内村の生涯は正義のための無私の営為としての「戦い」の連続で、しだいに人間の考える「正義」が神の「勝利」へと変貌する霊性の自覚が起こっていく。

□本

『内村鑑三 悲しみの使徒』
若松英輔 岩波新書 2018年

目次
序章  回心
第一章 入信
第二章 死者
第三章 非戦
第四章 再臨
第五章 訣別
第六章 宇宙
あとがき
✳︎序章のみから構成

□要約

基督教は神の道であります。武士道は人の道であります。神の道は完全であって、人の道は不完全であるは云うまでもありません。そして人の道は神の道に寄るだけ、それだけ完全なるのであります。(「武士道と基督教」)

武士道を追究することは、キリストの道を深め、開花の準備をする。人と神において、後者は常に前者を包含し、後者のなかに前者の場所を見出すことが「武士道とキリスト教」の関係だと内村は考える。

武士道的キリスト教は、武士道という枝にキリスト教という見えない枝を「接ぎ木」し、繁る見えない葉の「言葉」を世界に向けて発していくこと、そこに近代日本の託された固有の使命があると内村は信じる。

キリスト教が大きな影響力をもった欧米において、その真髄は「亡びつつある」というのが内村の実感だった。一方、「武士道そのものに日本国を救う能力はない」が「武士道の台木に基督教を接いだもの、そのものは世界最善の産物であって、これに日本国のみならず全世界を救うの能力がある。」という。

日本国の歴史に、深い世界的の意義があった。神は二千年の長きに渉り、世界目下の状態に応ぜんがために、日本国において武士道を完成したまいつつあったのである。世界は畢竟基督教によって救わるるのである。しかも武士道の上に接木されたる基督教によって救わるるのである。

武士は、公の正義のために戦う。しかし、社会的存在としての武士の時代は終わった。内村が戦おうと心に決めたのは、「二つのJ」のためだった。

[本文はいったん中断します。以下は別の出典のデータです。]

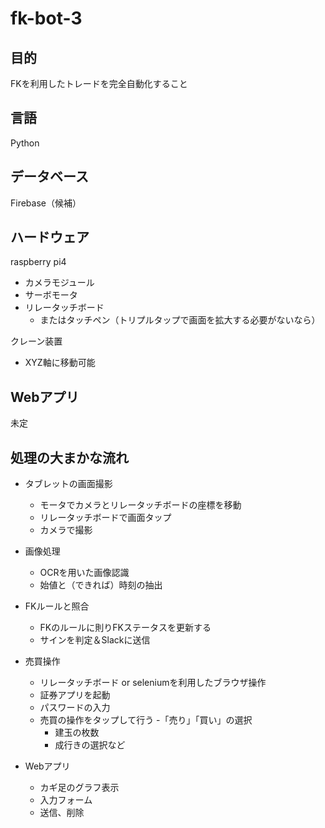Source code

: # fk-bot-3
## 目的
FKを利用したトレードを完全自動化すること

## 言語
Python

## データベース
Firebase（候補）

## ハードウェア
raspberry pi4
- カメラモジュール
- サーボモータ
- リレータッチボード
  - またはタッチペン（トリプルタップで画面を拡大する必要がないなら）

クレーン装置
- XYZ軸に移動可能

## Webアプリ
未定

## 処理の大まかな流れ
- タブレットの画面撮影
  - モータでカメラとリレータッチボードの座標を移動
  - リレータッチボードで画面タップ
  - カメラで撮影
- 画像処理
  - OCRを用いた画像認識 
  - 始値と（できれば）時刻の抽出
- FKルールと照合
  - FKのルールに則りFKステータスを更新する
  - サインを判定＆Slackに送信
- 売買操作
  - リレータッチボード or seleniumを利用したブラウザ操作
  - 証券アプリを起動
  - パスワードの入力
  - 売買の操作をタップして行う
    -「売り」「買い」の選択
    - 建玉の枚数
    - 成行きの選択など

- Webアプリ
  - カギ足のグラフ表示
  - 入力フォーム
  - 送信、削除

日本文で言い兼ぬることを欧文をもって言うことができます。日本を世界に向て紹介し、日本人を西洋人に対して弁護するには、如何しても欧文をもってしなければなりません。私は一生の事業の一としてこのことを為し得たことを感謝します。私の貴ぶものは二つのJであります。その一はJesus(イエス)であります、その他のものはJapan(日本)であります。本書は第二のJに対して私の義務の幾分かを尽したものであります。(「菊花薫る」『聖書之研究』)

JapanとJesusという「二つのJ」に献身、それを欧米に「欧文」(英語)で語る、それが自らに託された神聖なる義務だという。

若き内村が自らの聖書に次のように書き込む。

I for Japan;
Japan for the world;
The world for Christ;
And All for God.

「二つのJ」を捉えつつ、「神」の業の実現のためにわが身を投じる、そこに内村の悲願があった。